Aragon: Le médecin de Villeneuve
Publié le 29 Décembre 2012
Dans ce pays de fenêtres étranges
Il fait trop nuit pour qu'un sanglot dérange
Les jardins clos qui sont des coeurs murés
Tout est de pierre et tout démesuré
Dans ce pays de fenêtres étranges
La lune est restée au détour des toits
Où le Moyen-Age étoilé chatoie
De tous les côtés des tours et des tours
Sauf un rayon pris au puits dans la cour
La lune est restée au détour des toits
Il règne ici la paix cardinalice
Aux cils des volets une pourpre glisse
Porche complice enfer désaffecté
Un chapeau s'écorche au balcon sculpté
Il règne ici la paix cardinalice
Sommeil de l'homme énorme panoplie
Enfin le ciel est couleur de l'oubli
Toute mémoire y perd son abeillage
Celui qui rêve immobile voyage
Sommeil de l'homme énorme panoplie
Qui frappe à la porte au noir du silence
Il se lève un vent de la violence
Sur la ville un vol de coquecigrues
Traque des fuyards à travers les rues
Qui frappe à la porte au noir du silence
Docteur docteur ouvrez votre maison
Le souffle me faut me feint la raison
Ouvrez que j'entre et me donnez asile
Je reprendrai le bâton de l'exil
Docteur docteur plus au pied des autels
Celle-ci qui croit son heure venue
Court à la croisée et folle mi-nue
Crie à minuit Mon amour au revoir
Et boit la mort qu'elle craint recevoir
Celle-ci qui croit son heure venue
D'autres sont partis courir la campagne
Vignes où la peur leurs pas accompagne
Laissant la chaleur de cendres des draps
Avec leurs petits serrés dans leurs bras
D'autres sont partis courir la campagne
Ouvrez la porte et me sauvez la vie
A votre seuil les monstres m'ont suivi
Qu'il faisait beau ce soir à la Chartreuse
Vous qui reposez dans l'alcôve heureuse
Ouvrez la porte et me sauvez la vie
Le deuxième étage allume une braise
La lumière éveille un spectre de chaise
On a remué dans l'appartement
Un enfant gémit se tourne en dormant
Le deuxième étage allume une braise
Sur la colline obscure aux pins bronzés
Afin de mieux l'ombre dramatiser
Chante un oiseau commme aux vers de Pétrarque
Et comme alors l'amant grave ses marques
Sur la colline aux pins bronzés
Cette complainte une autre recommence
D'une autre peste et d'une peine immense
Et non d'amour mais de meurtre et de sang
Miroir ancien d'un malheur renaissant
Cette complainte une autre recommence
C'était hier le temps des Pastoureaux
Le temps qui passe embellit le bourreau
La pierre fend à force de bourrasques
A chaque siècle il suffit sa tarasque
C'était hier le temps des Pastoureaux
Dans ce pays de fenêtres étranges
Il fait trop nuit pour qu'un sanglot dérange
Les jardins clos qui sont des coeurs murés
Tout est de pierre et tout démesuré
Dans ce pays de fenêtres étranges.
Louis Aragon "en français dans le texte" (1941-1942)
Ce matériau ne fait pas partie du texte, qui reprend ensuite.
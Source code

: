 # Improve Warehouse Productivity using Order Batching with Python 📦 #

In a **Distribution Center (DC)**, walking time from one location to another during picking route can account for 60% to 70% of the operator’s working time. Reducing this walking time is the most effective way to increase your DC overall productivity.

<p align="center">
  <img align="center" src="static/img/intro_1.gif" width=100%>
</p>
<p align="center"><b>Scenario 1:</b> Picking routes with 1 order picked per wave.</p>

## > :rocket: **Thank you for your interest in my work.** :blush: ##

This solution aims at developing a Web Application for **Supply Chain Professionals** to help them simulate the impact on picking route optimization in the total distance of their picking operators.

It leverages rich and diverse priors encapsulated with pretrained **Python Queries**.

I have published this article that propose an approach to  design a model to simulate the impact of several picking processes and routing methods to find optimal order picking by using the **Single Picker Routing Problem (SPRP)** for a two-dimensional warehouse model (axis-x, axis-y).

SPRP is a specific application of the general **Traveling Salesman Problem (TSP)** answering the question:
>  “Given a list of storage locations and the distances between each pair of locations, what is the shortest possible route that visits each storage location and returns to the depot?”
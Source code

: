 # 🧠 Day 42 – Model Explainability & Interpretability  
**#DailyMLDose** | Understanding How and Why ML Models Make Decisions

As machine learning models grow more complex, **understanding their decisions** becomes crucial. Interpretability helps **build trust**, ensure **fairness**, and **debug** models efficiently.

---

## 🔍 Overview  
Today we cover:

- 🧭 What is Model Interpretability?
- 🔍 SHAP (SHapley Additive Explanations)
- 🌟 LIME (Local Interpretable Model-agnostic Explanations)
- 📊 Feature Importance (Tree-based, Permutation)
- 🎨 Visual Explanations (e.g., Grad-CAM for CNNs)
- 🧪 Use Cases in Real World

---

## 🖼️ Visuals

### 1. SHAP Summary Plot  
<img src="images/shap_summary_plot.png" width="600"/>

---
Selon Pierre Seghers, ce texte est écrit par Aragon à la suite de la traque aux juifs ayant lieu le 31 août 1942 alors qu'une femme désespérée se jette par une fenêtre préférant la mort à la prison. Aragon relate avec perfection les faits dans ce poème qui sera refusé par la censure de Vichy en octobre 1942 et paraîtra en Suisse signé par l'auteur dans "En français dans le texte".
Le médecin de Villeneuve sera publié à Alger par Max-Pol Foucher dans la revue "Fontaine" ( n° 25, novembre et décembre 1942)
S'achève avec ce texte l'hommage à Aragon.
Mais vous aurez l'occasion de le retrouver ponctuellement selon les évènements du moment.